* ABOUT THIS EXERCISE
All of the data is to be set down again without any alteration.

"""

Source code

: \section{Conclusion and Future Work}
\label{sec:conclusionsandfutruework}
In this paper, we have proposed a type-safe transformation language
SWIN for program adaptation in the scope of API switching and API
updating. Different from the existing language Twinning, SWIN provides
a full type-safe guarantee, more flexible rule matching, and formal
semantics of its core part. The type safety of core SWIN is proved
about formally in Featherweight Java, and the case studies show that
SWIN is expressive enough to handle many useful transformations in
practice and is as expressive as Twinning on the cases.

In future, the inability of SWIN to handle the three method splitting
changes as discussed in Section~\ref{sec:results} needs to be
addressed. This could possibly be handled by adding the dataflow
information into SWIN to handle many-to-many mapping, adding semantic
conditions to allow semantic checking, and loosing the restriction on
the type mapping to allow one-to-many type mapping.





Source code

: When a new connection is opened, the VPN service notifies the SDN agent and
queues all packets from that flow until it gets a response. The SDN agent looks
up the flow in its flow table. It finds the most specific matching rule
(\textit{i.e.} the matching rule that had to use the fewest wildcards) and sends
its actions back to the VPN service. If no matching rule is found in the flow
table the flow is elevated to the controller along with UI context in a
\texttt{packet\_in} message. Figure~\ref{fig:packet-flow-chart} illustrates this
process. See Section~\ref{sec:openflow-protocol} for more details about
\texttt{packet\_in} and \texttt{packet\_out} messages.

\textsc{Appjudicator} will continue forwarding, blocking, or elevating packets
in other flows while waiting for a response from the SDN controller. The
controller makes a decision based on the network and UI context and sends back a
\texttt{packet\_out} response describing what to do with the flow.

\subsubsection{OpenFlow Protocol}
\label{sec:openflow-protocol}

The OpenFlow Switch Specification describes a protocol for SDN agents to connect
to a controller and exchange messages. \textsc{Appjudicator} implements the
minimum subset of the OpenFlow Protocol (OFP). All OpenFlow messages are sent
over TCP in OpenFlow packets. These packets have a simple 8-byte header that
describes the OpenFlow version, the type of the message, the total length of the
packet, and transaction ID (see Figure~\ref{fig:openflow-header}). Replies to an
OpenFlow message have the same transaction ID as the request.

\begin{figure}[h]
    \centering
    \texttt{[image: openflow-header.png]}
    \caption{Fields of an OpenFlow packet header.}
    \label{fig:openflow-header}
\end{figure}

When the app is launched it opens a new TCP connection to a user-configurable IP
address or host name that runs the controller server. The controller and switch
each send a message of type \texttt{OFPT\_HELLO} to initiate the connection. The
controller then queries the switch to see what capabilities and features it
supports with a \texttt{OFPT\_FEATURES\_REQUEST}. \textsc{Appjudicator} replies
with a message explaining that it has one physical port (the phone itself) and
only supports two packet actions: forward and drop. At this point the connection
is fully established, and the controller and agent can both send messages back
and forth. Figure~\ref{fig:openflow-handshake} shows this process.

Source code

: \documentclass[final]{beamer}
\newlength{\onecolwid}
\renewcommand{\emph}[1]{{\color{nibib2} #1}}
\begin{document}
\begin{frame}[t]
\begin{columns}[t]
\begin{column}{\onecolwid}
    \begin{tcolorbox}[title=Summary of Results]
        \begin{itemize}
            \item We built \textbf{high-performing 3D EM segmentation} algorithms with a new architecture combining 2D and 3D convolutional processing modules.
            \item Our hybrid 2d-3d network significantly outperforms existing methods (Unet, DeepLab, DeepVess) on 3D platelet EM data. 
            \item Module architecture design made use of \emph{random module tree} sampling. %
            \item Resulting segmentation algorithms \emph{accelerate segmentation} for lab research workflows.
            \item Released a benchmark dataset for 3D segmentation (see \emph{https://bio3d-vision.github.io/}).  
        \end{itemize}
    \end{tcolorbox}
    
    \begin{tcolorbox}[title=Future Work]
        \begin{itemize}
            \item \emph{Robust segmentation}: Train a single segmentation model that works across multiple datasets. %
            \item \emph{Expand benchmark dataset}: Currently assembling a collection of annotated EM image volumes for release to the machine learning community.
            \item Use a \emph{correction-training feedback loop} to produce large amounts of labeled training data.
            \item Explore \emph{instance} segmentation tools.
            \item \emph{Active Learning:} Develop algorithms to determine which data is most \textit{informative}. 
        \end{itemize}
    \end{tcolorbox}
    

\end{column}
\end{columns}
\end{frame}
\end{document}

"""

* SOLUTION BELOW
Source code

: \section{Conclusion and Future Work}
\label{sec:conclusionsandfutruework}
In this paper, we have proposed a type-safe transformation language
SWIN for program adaptation in the scope of API switching and API
updating. Different from the existing language Twinning, SWIN provides
a full type-safe guarantee, more flexible rule matching, and formal
semantics of its core part. The type safety of core SWIN is proved
about formally in Featherweight Java, and the case studies show that
SWIN is expressive enough to handle many useful transformations in
practice and is as expressive as Twinning on the cases.

In future, the inability of SWIN to handle the three method splitting
changes as discussed in Section~\ref{sec:results} needs to be
addressed. This could possibly be handled by adding the dataflow
information into SWIN to handle many-to-many mapping, adding semantic
conditions to allow semantic checking, and loosing the restriction on
the type mapping to allow one-to-many type mapping.





Source code

: When a new connection is opened, the VPN service notifies the SDN agent and
queues all packets from that flow until it gets a response. The SDN agent looks
up the flow in its flow table. It finds the most specific matching rule
(\textit{i.e.} the matching rule that had to use the fewest wildcards) and sends
its actions back to the VPN service. If no matching rule is found in the flow
table the flow is elevated to the controller along with UI context in a
\texttt{packet\_in} message. Figure~\ref{fig:packet-flow-chart} illustrates this
process. See Section~\ref{sec:openflow-protocol} for more details about
\texttt{packet\_in} and \texttt{packet\_out} messages.

\textsc{Appjudicator} will continue forwarding, blocking, or elevating packets
in other flows while waiting for a response from the SDN controller. The
controller makes a decision based on the network and UI context and sends back a
\texttt{packet\_out} response describing what to do with the flow.

\subsubsection{OpenFlow Protocol}
\label{sec:openflow-protocol}

The OpenFlow Switch Specification describes a protocol for SDN agents to connect
to a controller and exchange messages. \textsc{Appjudicator} implements the
minimum subset of the OpenFlow Protocol (OFP). All OpenFlow messages are sent
over TCP in OpenFlow packets. These packets have a simple 8-byte header that
describes the OpenFlow version, the type of the message, the total length of the
packet, and transaction ID (see Figure~\ref{fig:openflow-header}). Replies to an
OpenFlow message have the same transaction ID as the request.

\begin{figure}[h]
    \centering
    \texttt{[image: openflow-header.png]}
    \caption{Fields of an OpenFlow packet header.}
    \label{fig:openflow-header}
\end{figure}

When the app is launched it opens a new TCP connection to a user-configurable IP
address or host name that runs the controller server. The controller and switch
each send a message of type \texttt{OFPT\_HELLO} to initiate the connection. The
controller then queries the switch to see what capabilities and features it
supports with a \texttt{OFPT\_FEATURES\_REQUEST}. \textsc{Appjudicator} replies
with a message explaining that it has one physical port (the phone itself) and
only supports two packet actions: forward and drop. At this point the connection
is fully established, and the controller and agent can both send messages back
and forth. Figure~\ref{fig:openflow-handshake} shows this process.

Source code

: \documentclass[final]{beamer}
\newlength{\onecolwid}
\renewcommand{\emph}[1]{{\color{nibib2} #1}}
\begin{document}
\begin{frame}[t]
\begin{columns}[t]
\begin{column}{\onecolwid}
    \begin{tcolorbox}[title=Summary of Results]
        \begin{itemize}
            \item We built \textbf{high-performing 3D EM segmentation} algorithms with a new architecture combining 2D and 3D convolutional processing modules.
            \item Our hybrid 2d-3d network significantly outperforms existing methods (Unet, DeepLab, DeepVess) on 3D platelet EM data. 
            \item Module architecture design made use of \emph{random module tree} sampling. %
            \item Resulting segmentation algorithms \emph{accelerate segmentation} for lab research workflows.
            \item Released a benchmark dataset for 3D segmentation (see \emph{https://bio3d-vision.github.io/}).  
        \end{itemize}
    \end{tcolorbox}
    
    \begin{tcolorbox}[title=Future Work]
        \begin{itemize}
            \item \emph{Robust segmentation}: Train a single segmentation model that works across multiple datasets. %
            \item \emph{Expand benchmark dataset}: Currently assembling a collection of annotated EM image volumes for release to the machine learning community.
            \item Use a \emph{correction-training feedback loop} to produce large amounts of labeled training data.
            \item Explore \emph{instance} segmentation tools.
            \item \emph{Active Learning:} Develop algorithms to determine which data is most \textit{informative}. 
        \end{itemize}
    \end{tcolorbox}
    

\end{column}
\end{columns}
\end{frame}
\end{document}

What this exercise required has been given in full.